:: Records for the task

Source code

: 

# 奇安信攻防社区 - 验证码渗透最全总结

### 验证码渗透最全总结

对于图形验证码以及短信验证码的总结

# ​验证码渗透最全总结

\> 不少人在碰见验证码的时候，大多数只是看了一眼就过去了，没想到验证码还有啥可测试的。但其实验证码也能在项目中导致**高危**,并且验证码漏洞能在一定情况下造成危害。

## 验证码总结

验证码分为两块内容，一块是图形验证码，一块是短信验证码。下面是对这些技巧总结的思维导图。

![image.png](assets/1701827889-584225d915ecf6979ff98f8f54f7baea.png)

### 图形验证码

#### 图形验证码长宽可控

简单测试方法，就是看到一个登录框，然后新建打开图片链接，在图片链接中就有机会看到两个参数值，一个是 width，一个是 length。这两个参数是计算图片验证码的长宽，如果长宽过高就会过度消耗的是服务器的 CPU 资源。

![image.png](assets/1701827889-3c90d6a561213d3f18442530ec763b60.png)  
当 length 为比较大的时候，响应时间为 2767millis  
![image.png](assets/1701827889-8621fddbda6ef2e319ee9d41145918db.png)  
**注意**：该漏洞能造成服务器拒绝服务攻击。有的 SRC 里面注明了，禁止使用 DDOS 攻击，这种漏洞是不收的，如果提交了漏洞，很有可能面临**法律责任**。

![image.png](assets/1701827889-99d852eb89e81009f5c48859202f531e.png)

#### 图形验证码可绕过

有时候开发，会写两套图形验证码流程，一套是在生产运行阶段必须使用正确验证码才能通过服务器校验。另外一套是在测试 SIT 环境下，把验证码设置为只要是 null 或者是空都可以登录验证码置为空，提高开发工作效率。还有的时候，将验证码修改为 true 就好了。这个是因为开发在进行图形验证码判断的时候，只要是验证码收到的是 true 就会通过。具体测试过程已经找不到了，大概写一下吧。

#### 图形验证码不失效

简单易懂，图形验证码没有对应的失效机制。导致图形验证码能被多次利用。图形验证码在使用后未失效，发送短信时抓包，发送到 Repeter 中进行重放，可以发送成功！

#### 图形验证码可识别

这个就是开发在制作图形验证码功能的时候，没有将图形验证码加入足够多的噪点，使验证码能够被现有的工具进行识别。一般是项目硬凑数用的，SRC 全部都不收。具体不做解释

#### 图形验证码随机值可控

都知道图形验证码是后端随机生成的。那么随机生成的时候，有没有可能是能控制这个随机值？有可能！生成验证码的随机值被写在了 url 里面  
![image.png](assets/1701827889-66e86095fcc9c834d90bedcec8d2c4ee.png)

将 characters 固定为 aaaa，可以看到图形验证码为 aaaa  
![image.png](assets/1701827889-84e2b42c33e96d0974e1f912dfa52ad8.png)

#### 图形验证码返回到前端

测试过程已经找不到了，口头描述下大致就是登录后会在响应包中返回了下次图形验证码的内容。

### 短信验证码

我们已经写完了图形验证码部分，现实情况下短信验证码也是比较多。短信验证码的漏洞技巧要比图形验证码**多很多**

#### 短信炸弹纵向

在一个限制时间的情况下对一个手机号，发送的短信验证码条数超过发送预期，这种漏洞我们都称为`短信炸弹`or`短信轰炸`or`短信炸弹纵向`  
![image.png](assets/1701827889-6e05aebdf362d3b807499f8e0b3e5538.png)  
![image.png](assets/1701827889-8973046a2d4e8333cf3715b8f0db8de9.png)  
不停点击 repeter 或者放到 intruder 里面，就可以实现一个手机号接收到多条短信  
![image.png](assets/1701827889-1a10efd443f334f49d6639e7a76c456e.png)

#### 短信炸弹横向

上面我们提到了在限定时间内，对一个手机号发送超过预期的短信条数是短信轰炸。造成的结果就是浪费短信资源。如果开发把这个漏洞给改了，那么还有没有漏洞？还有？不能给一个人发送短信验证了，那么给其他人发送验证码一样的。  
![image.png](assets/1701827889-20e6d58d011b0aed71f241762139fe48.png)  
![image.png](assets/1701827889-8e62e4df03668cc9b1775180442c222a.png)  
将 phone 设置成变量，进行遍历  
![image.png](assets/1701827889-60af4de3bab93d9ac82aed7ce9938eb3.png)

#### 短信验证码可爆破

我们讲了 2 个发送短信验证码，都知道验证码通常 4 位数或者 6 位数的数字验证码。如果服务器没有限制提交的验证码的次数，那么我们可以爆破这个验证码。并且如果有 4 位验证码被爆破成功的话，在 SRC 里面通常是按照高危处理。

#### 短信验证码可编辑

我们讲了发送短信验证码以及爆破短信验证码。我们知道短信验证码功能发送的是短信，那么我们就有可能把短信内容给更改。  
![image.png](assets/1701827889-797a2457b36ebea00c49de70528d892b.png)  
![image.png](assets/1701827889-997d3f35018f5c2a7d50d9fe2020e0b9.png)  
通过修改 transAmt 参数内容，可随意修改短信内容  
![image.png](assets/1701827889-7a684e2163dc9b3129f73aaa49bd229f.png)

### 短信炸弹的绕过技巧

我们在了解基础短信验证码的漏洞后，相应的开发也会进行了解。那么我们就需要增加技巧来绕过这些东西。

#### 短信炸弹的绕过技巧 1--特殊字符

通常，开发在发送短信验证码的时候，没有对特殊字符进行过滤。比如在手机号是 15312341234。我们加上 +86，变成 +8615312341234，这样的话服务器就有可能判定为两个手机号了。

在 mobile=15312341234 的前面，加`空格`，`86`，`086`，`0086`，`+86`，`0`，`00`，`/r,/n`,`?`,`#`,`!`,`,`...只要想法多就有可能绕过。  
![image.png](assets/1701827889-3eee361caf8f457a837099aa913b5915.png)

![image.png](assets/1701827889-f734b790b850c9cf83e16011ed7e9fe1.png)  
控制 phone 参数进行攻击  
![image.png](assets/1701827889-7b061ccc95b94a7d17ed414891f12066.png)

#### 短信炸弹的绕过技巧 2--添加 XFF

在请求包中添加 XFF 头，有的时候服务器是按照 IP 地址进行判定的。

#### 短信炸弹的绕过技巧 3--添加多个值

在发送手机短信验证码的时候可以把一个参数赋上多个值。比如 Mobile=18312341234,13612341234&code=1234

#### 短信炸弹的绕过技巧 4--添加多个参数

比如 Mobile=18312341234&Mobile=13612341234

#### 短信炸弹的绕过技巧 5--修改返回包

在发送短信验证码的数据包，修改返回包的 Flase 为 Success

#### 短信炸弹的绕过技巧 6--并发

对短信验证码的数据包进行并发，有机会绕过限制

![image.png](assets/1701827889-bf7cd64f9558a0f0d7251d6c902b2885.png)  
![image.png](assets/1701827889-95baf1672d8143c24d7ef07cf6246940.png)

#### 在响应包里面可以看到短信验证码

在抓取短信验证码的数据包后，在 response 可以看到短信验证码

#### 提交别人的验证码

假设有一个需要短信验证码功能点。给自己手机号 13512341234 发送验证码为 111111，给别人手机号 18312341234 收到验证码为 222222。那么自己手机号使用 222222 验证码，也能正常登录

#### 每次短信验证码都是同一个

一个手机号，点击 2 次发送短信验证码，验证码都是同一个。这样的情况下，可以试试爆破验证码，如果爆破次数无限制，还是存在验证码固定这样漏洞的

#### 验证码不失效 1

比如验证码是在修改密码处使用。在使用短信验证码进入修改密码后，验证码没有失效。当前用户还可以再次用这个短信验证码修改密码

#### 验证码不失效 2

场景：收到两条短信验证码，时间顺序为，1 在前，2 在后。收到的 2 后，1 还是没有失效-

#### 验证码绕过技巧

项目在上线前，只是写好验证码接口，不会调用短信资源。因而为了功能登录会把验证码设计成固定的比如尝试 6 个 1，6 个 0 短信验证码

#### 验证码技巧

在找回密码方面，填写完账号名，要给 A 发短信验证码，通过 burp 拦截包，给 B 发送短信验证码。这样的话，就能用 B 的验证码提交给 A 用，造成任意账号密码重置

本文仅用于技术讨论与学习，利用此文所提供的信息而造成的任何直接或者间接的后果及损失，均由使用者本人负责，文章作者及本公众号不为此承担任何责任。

::::

Every line above from the line with "我们讲了 2 个发送短信验证码，都知道验证码通常" to the line with "通常，开发在发送短信验证码的时候，没有对特殊字符进行过滤。比如在手机号是 15312341234。我们加上 +86，变成" is wanted, ends included; write them out exactly and add no other line.

我们讲了 2 个发送短信验证码，都知道验证码通常 4 位数或者 6 位数的数字验证码。如果服务器没有限制提交的验证码的次数，那么我们可以爆破这个验证码。并且如果有 4 位验证码被爆破成功的话，在 SRC 里面通常是按照高危处理。

#### 短信验证码可编辑

我们讲了发送短信验证码以及爆破短信验证码。我们知道短信验证码功能发送的是短信，那么我们就有可能把短信内容给更改。  
![image.png](assets/1701827889-797a2457b36ebea00c49de70528d892b.png)  
![image.png](assets/1701827889-997d3f35018f5c2a7d50d9fe2020e0b9.png)  
通过修改 transAmt 参数内容，可随意修改短信内容  
![image.png](assets/1701827889-7a684e2163dc9b3129f73aaa49bd229f.png)

### 短信炸弹的绕过技巧

我们在了解基础短信验证码的漏洞后，相应的开发也会进行了解。那么我们就需要增加技巧来绕过这些东西。

#### 短信炸弹的绕过技巧 1--特殊字符

通常，开发在发送短信验证码的时候，没有对特殊字符进行过滤。比如在手机号是 15312341234。我们加上 +86，变成 +8615312341234，这样的话服务器就有可能判定为两个手机号了。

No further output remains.